Me and my friend JaberSH1 are glad to introduce this technique to the CP community since maybe only a few people know about it, personally me and Jaber worked on it and we haven't heard/read about such a thing before.
What can it do?
$$$K$$$-th ancestor & $$$LCA$$$ queries in $$$O(N*log(log(N)))$$$ preprocessing, and $$$O(log(log(N))$$$ per query.
Prerequisites:
- Tree basics
- Heavy-Light Decomposition
- Binary Lifting
Ok let's get into it,
$$$K$$$-th ancestor queries:
Given a tree of $$$N$$$ vertices, let's build the HLD chains. For each chain, we are going to store its vertices in an array such that we can reach them by index. Let's take a vertex $$$u$$$, now we want the $$$K$$$-th ancestor of $$$u$$$. It's easy to look it up walking up the chains until we reach the chain with the maximum-depth top vertex for which its depth is less than or equal to $$$depth_u - k$$$. This operation costs $$$O(log(N))$$$ since we only change the chain we are in when the subtree size doubles up. Now imagine another tree containing only the light edges of our original tree, its depth is going to be less than or equal to $$$log(N)$$$. This is equal to adding $$$smart$$$ edges between the top vertices of the chains, each top vertex connected to the top vertex of the chain of its parent. See the picture below:
Let's build a binary lifting array over this compressed tree. Since its depth is not more than $$$log(N)$$$ then we will store only $$$log(log(N))$$$ info for each top vertex. Ok, now back to the $$$K$$$-th ancestor query, we can binary lift to the chain with the minimum-depth for which its depth is bigger than $$$depth_u - k$$$, this operation costs $$$O(log(log(N)))$$$. Our required vertex is going to be in the parent chain of this chain and we can reach it by index in $$$O(1)$$$.
$$$LCA$$$ queries:
Using the same technique, we can get the $$$LCA$$$ of two nodes $$$u$$$, $$$v$$$ in $$$O(log(log(n)))$$$ time complexity, we will store for each chain in the HLD tree the depth of the chain (how many chains above it), now if we consider node $$$u$$$ has a chain with higher depth than the chain of node $$$v$$$, we will try to lift node $$$u$$$ to be in a chain with the same depth of the chain of node $$$v$$$. to do this, we will have to find the chain with depth equal to the depth of the chain of $$$v$$$ plus $$$1$$$, and then we will go to the parent of the top node of that chain so now, node $$$u$$$ and $$$v$$$ have the same chain depths, and if they are in the same chain then it's easy to see that the higher node is the $$$LCA$$$. Otherwise, we will lift both chains of $$$u$$$ and $$$v$$$ as long as the head of the chains differ, after we lift the chains, the parent of the chain with the highest top node should be the $$$LCA$$$.
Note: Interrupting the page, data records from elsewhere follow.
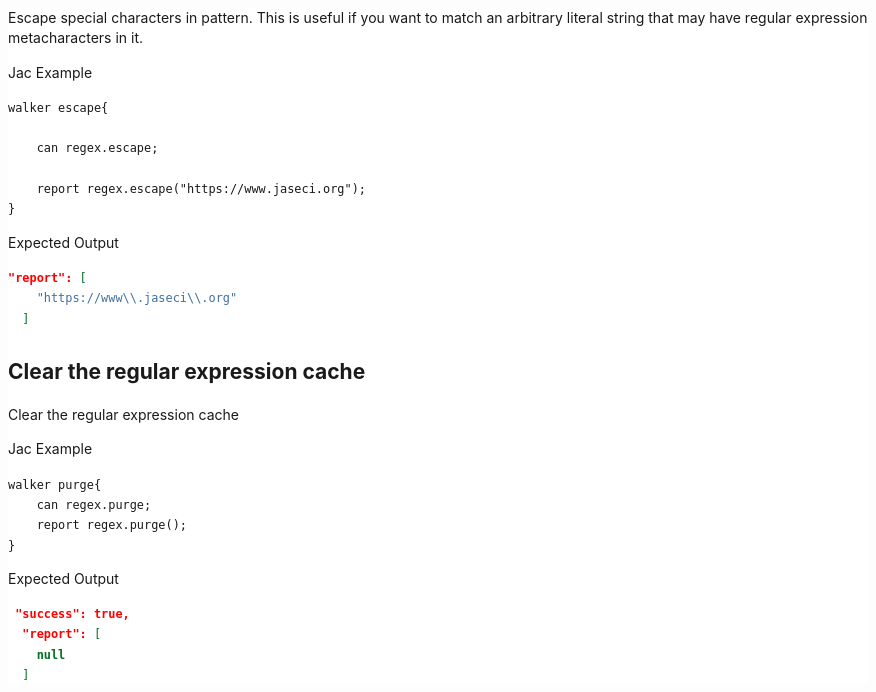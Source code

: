 Escape special characters in pattern. This is useful if you want to match an arbitrary literal string that may have regular expression metacharacters in it.

Jac Example

```jac
walker escape{

    can regex.escape;

    report regex.escape("https://www.jaseci.org");
}
```

Expected Output

```json
"report": [
    "https://www\\.jaseci\\.org"
  ]
```

## Clear the regular expression cache

Clear the regular expression cache

Jac Example

```Jac
walker purge{
    can regex.purge;
    report regex.purge();
}
```

Expected Output

```json
 "success": true,
  "report": [
    null
  ]
```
Thank you,very interesting Technique.
:D
Brilliant!! Thx for sharing.
It's really great work. Thank you for your efforts.
Great achievement!!
Thx for your effort. Great technique<3
very interesting thanks!
Interesting technique!
Also I checked your codes on judge.yosupo.jp: first, second and my template, so on tree n <= 5*10^5 simple binary liftings with tin\tout 1.5 times faster than yours( Maybe this can be optimized somehow?
UPD: you can try to send on this problem, there are 10^7 queries and intended solution is O(1) on query, maybe your also AC
Thank you!
Probably the implementation could be optimized further ig, thx for your feedback and testing!
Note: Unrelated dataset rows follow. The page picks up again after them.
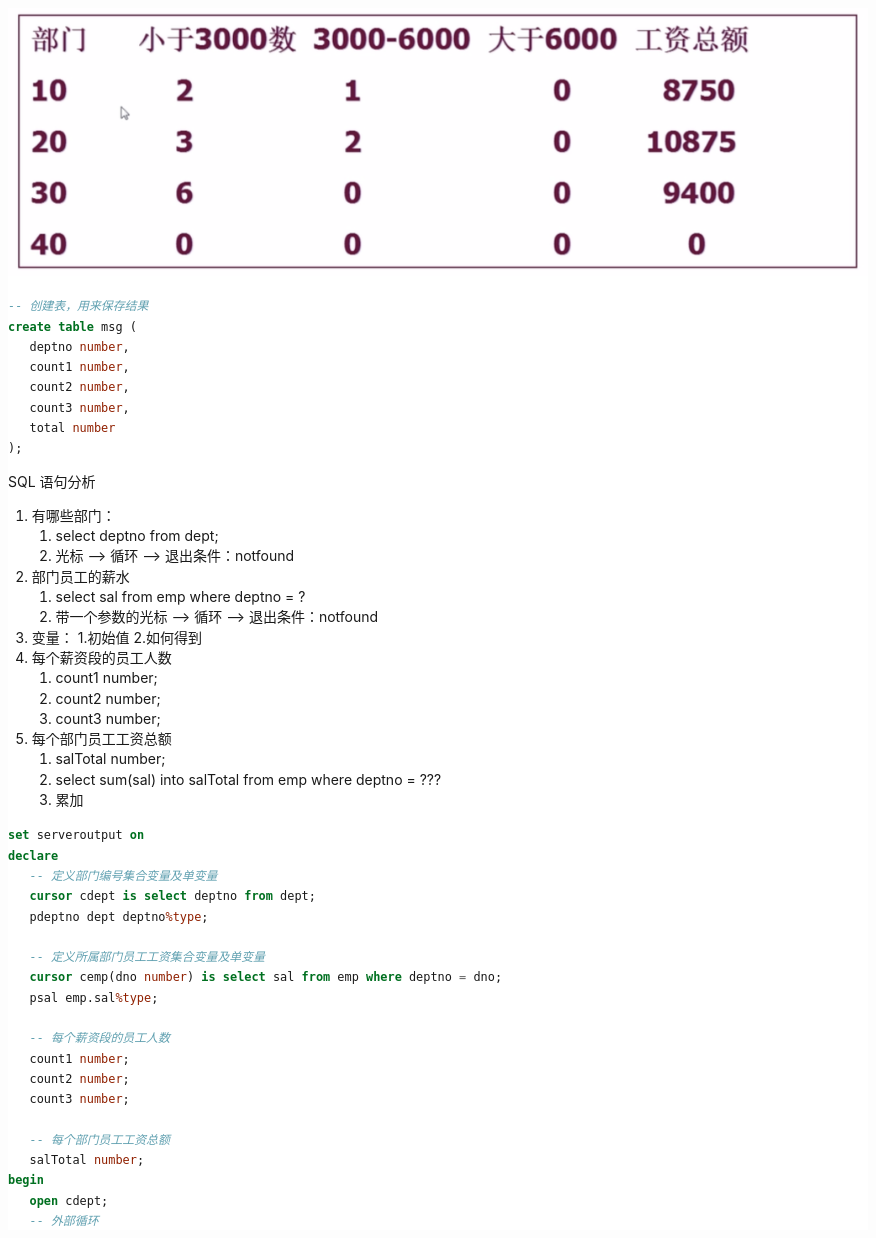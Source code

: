 ![03](/assets/屏幕快照%202019-02-23%2022.05.05.png)

``` sql
-- 创建表，用来保存结果
create table msg (
   deptno number,
   count1 number,
   count2 number,
   count3 number,
   total number
);
```

SQL 语句分析

1. 有哪些部门：
   1. select deptno from dept;
   2. 光标 --> 循环 --> 退出条件：notfound
2. 部门员工的薪水
   1. select sal from emp where deptno = ?
   2. 带一个参数的光标 --> 循环 --> 退出条件：notfound
3. 变量： 1.初始值 2.如何得到
4. 每个薪资段的员工人数
   1. count1 number;
   2. count2 number;
   3. count3 number;
5. 每个部门员工工资总额
   1. salTotal number;
   2. select sum(sal) into salTotal from emp where deptno = ???
   3. 累加

``` sql
set serveroutput on
declare
   -- 定义部门编号集合变量及单变量
   cursor cdept is select deptno from dept;
   pdeptno dept deptno%type;

   -- 定义所属部门员工工资集合变量及单变量
   cursor cemp(dno number) is select sal from emp where deptno = dno;
   psal emp.sal%type;

   -- 每个薪资段的员工人数
   count1 number;
   count2 number;
   count3 number;

   -- 每个部门员工工资总额
   salTotal number;
begin
   open cdept;
   -- 外部循环
```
Yes, it passed the second problem. Here's the submission: https://mirror.codeforces.com/gym/100091/submission/228193926
Thanks, I didn't know this before, I've solved many problems using this technique
Are you LGM guys ? Very brilliant idea
Interesting idea, but don't stop there. Now you can use "Optimized Binary Lifting Technique" on your compressed tree.
Very interesting!!
But, the preprocessing cost wouldn't be $$$O(n)$$$? Because you spend $$$O(n)$$$ to build the compressed tree, and then $$$+O(log(n)\cdot log(log(n)))$$$ to binary lift on it, which results in a total of $$$O(n)$$$ preprocessing and $$$O(log(log(n)))$$$ per query?
In a worst case scenario the number of chains could be $$$N-1$$$ so it would cost $$$Nlog(log(N))$$$ to build the binary lifting array.
Hmmmmm, you are right, I'm confusing the number of chains with the height of the compressed tree
This technique is well known in Russia (I'm not kidding).
Nice lol
I expected that somebody out there must've come up with this technique before us because it's really straight forward.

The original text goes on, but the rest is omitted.